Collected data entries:
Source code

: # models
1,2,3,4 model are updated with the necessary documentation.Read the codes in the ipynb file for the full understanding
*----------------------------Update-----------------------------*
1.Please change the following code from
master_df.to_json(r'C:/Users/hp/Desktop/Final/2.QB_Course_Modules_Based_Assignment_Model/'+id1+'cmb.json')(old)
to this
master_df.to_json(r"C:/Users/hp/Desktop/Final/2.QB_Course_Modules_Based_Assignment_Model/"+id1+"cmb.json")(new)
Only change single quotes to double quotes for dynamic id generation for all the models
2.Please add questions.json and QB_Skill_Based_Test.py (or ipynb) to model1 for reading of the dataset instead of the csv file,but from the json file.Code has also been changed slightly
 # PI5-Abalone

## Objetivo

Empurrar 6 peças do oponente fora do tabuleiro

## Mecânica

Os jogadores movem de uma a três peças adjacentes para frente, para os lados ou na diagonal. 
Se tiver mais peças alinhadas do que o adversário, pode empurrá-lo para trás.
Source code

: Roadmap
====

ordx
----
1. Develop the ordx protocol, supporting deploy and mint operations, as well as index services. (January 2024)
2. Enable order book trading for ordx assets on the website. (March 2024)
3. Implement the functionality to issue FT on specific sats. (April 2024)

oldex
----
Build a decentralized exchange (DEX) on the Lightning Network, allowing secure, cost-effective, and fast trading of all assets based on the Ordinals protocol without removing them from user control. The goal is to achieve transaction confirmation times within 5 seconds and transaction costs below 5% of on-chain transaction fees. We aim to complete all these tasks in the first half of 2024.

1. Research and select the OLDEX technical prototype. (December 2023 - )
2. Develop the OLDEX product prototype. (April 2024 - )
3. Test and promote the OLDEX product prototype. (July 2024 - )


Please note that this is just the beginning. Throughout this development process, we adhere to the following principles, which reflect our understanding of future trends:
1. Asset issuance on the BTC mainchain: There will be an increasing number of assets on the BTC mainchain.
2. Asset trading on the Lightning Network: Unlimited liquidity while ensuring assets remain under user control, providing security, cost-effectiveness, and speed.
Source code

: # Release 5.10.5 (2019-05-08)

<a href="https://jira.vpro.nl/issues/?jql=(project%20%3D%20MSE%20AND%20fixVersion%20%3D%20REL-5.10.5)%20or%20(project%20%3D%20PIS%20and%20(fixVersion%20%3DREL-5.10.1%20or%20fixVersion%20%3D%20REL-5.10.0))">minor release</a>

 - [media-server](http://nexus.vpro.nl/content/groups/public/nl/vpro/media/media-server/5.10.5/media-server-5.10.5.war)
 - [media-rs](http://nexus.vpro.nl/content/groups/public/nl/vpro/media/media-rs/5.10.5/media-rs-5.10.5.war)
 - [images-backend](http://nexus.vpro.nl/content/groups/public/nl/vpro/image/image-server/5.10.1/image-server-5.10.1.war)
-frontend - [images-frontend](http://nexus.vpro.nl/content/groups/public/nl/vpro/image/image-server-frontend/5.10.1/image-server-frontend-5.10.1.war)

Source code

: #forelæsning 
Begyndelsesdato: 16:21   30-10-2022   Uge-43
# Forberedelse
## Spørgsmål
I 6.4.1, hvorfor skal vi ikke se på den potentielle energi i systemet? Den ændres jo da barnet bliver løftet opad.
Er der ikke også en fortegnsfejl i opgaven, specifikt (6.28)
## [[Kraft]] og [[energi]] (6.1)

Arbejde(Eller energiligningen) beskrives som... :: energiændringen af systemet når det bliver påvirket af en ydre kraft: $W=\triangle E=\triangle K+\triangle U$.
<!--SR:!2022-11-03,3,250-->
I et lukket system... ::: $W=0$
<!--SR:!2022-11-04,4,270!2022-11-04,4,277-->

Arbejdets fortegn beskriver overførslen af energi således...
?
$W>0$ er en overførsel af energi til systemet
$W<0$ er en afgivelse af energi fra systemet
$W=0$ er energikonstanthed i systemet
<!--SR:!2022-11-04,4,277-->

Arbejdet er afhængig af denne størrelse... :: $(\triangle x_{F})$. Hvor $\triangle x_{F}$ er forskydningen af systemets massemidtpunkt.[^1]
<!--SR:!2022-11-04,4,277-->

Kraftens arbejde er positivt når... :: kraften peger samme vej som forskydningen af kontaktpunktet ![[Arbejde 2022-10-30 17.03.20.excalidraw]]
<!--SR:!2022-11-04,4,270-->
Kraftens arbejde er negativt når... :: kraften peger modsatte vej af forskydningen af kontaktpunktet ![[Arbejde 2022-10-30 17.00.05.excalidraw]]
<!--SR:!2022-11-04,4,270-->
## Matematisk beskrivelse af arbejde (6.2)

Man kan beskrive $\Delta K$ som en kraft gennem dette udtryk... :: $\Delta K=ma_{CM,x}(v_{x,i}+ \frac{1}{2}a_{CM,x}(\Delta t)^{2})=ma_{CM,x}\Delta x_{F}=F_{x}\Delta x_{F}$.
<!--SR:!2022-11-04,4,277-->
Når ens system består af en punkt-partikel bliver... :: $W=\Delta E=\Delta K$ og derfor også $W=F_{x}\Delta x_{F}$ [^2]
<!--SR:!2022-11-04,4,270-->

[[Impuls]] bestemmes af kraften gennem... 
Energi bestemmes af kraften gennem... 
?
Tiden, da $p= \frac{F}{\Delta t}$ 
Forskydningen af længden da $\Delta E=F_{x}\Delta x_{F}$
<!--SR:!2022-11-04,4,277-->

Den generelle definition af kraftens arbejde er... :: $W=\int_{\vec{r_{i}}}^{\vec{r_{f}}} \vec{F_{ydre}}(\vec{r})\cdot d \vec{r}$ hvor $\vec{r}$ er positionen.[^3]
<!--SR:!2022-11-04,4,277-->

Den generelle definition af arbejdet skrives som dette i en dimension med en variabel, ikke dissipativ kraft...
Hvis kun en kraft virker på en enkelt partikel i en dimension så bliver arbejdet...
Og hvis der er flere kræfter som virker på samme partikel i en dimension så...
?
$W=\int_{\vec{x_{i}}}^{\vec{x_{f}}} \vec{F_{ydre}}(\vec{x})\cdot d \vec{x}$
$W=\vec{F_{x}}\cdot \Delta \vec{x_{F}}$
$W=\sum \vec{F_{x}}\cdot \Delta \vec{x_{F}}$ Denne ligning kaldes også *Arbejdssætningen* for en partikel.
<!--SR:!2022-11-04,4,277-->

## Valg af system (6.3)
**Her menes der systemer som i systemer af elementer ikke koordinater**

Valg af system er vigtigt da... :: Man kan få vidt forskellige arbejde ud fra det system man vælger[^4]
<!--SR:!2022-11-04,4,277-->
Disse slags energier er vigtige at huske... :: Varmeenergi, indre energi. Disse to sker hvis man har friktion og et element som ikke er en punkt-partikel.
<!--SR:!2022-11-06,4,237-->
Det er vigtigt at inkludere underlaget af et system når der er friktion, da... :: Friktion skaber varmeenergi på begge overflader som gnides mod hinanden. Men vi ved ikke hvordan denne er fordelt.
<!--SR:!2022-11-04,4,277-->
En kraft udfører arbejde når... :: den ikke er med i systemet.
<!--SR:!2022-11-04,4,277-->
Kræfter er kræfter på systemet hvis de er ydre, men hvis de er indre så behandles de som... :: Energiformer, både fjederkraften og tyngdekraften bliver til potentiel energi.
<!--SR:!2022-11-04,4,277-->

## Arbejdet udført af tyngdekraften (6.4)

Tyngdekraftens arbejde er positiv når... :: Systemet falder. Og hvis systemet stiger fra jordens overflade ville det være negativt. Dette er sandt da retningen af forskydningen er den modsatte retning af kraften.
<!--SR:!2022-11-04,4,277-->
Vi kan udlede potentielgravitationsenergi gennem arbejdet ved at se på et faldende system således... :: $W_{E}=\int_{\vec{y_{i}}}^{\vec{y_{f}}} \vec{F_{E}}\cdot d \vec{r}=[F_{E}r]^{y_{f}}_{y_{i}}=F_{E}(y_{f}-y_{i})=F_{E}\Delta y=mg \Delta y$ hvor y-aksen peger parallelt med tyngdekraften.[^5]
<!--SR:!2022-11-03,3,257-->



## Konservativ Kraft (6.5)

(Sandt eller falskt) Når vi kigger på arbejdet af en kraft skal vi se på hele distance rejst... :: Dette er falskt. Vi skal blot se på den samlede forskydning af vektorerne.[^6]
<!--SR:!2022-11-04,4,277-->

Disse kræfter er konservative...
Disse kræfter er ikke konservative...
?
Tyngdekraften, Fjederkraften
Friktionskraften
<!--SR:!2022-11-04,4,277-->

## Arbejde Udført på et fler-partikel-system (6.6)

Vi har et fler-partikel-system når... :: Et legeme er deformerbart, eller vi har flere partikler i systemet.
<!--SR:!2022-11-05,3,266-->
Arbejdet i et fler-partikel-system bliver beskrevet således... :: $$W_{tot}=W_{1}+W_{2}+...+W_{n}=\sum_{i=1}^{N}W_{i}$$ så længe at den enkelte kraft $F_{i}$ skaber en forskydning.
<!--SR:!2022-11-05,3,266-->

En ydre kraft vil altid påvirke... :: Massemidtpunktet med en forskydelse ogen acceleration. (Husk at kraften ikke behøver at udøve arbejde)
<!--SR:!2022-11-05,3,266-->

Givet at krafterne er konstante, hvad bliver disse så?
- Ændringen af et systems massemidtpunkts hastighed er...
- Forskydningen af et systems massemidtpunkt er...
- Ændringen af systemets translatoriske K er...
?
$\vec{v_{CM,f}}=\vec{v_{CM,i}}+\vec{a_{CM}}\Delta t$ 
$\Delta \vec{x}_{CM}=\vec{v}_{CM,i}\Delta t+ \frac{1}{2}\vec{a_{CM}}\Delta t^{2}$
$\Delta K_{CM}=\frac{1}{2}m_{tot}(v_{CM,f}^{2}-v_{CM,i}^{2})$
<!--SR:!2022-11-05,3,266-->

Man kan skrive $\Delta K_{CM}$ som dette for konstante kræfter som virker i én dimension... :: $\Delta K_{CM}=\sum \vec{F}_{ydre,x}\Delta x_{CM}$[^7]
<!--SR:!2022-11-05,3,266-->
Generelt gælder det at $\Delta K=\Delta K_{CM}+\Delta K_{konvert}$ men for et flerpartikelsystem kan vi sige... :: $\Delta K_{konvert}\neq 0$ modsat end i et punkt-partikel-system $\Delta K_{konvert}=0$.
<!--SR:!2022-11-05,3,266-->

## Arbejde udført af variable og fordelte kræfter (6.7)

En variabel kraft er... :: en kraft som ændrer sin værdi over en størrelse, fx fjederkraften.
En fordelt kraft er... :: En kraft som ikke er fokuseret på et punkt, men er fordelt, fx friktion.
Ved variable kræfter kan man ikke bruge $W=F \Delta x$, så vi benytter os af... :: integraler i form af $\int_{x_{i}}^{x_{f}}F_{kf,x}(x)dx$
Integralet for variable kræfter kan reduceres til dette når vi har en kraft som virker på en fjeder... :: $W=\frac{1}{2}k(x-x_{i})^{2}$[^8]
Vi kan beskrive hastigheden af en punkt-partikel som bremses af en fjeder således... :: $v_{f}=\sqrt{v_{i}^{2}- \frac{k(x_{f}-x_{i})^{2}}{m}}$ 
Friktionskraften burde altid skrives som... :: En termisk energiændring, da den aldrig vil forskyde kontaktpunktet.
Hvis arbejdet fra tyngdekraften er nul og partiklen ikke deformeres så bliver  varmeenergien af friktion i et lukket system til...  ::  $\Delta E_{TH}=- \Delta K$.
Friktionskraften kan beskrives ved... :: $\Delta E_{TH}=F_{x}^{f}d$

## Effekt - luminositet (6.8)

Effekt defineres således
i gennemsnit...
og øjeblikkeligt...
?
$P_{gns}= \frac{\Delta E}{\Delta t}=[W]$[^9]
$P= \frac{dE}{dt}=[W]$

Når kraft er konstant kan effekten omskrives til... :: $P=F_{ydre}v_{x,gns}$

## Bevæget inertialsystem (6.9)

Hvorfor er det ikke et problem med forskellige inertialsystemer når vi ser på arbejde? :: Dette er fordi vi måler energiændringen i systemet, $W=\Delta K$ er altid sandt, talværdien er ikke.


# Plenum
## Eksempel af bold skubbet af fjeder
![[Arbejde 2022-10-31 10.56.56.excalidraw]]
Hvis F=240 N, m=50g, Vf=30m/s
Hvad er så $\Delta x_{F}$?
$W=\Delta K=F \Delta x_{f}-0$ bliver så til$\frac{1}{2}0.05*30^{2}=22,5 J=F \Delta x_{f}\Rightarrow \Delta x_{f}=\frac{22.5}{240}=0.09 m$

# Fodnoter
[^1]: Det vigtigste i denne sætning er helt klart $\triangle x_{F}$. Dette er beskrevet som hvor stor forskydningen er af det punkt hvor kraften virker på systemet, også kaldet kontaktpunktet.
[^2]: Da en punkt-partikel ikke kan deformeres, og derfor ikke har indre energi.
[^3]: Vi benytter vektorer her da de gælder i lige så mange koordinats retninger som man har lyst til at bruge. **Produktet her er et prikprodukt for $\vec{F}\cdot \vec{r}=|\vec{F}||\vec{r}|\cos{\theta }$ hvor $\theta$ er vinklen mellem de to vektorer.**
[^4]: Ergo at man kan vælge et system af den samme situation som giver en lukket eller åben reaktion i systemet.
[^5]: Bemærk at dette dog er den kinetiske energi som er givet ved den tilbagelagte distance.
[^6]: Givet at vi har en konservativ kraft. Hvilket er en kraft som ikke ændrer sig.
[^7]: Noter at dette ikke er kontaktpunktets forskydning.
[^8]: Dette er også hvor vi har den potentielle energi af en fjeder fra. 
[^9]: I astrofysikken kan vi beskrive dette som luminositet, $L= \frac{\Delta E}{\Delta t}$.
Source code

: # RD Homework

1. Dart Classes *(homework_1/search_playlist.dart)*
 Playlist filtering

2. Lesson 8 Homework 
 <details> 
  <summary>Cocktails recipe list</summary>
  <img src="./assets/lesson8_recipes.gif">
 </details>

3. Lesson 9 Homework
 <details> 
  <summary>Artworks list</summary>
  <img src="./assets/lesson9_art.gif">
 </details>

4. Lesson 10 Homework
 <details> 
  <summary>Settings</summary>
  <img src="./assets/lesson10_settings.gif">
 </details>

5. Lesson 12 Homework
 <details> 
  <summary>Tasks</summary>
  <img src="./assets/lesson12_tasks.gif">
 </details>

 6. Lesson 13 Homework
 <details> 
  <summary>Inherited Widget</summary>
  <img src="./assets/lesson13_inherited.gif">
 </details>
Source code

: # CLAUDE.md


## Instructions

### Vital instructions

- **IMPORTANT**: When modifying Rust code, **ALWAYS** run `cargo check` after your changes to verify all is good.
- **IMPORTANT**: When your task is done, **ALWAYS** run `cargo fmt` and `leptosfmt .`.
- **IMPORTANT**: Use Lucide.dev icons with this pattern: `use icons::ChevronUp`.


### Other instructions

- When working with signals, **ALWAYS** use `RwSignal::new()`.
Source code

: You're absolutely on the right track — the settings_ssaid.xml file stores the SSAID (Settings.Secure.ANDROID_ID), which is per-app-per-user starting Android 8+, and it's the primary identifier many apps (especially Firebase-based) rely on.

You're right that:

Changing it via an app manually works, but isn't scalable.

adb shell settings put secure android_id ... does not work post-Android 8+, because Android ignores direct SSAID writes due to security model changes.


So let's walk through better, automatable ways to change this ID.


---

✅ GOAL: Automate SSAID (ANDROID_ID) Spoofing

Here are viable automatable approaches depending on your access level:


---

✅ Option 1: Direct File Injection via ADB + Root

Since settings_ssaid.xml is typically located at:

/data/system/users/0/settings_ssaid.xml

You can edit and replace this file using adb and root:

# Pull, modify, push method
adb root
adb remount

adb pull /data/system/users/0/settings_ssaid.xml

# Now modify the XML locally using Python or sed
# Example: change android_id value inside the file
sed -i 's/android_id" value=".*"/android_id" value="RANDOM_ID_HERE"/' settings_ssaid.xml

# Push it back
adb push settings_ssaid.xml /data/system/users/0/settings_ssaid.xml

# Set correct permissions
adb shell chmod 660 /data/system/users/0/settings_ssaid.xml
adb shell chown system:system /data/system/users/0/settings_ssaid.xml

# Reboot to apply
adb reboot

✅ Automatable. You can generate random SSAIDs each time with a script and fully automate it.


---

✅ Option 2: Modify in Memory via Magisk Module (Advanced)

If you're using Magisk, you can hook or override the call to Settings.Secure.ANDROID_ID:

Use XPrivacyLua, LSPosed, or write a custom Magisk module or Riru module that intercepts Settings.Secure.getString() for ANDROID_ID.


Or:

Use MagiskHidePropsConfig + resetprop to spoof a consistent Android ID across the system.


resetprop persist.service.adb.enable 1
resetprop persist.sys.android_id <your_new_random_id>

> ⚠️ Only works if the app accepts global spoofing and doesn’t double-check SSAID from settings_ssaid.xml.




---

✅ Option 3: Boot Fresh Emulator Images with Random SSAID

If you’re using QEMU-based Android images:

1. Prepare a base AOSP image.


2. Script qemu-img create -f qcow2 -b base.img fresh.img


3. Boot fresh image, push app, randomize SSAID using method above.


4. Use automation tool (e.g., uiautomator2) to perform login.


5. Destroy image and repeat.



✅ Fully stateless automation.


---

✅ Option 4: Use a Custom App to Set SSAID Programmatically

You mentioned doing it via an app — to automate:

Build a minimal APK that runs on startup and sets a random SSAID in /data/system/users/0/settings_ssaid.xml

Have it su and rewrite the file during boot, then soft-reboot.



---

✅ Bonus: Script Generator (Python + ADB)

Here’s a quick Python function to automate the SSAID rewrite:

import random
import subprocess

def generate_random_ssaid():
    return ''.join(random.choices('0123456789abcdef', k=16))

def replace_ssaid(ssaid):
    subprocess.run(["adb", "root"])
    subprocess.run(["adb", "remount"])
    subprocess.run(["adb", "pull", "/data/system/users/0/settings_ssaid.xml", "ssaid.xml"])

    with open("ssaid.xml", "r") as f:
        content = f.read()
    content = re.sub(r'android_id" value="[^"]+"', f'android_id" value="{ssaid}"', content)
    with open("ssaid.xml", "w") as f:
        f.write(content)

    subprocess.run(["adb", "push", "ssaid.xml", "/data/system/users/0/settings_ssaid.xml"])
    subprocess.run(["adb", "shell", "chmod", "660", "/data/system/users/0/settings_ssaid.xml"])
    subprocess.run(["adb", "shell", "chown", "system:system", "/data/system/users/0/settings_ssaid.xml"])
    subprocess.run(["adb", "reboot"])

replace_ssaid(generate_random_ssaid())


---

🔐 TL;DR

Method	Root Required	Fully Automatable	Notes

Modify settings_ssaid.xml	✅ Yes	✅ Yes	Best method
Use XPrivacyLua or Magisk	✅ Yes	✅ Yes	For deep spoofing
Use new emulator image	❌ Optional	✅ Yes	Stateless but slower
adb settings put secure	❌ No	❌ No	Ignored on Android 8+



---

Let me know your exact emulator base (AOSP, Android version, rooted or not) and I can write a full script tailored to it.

Problem to solve >>
Quote the data above from the line containing "## Effekt - luminositet (6.8)" to the line containing "## Bevæget inertialsystem (6.9)", inclusive, and stop.

Response to this exercise >>
## Effekt - luminositet (6.8)

Effekt defineres således
i gennemsnit...
og øjeblikkeligt...
?
$P_{gns}= \frac{\Delta E}{\Delta t}=[W]$[^9]
$P= \frac{dE}{dt}=[W]$

Når kraft er konstant kan effekten omskrives til... :: $P=F_{ydre}v_{x,gns}$

## Bevæget inertialsystem (6.9)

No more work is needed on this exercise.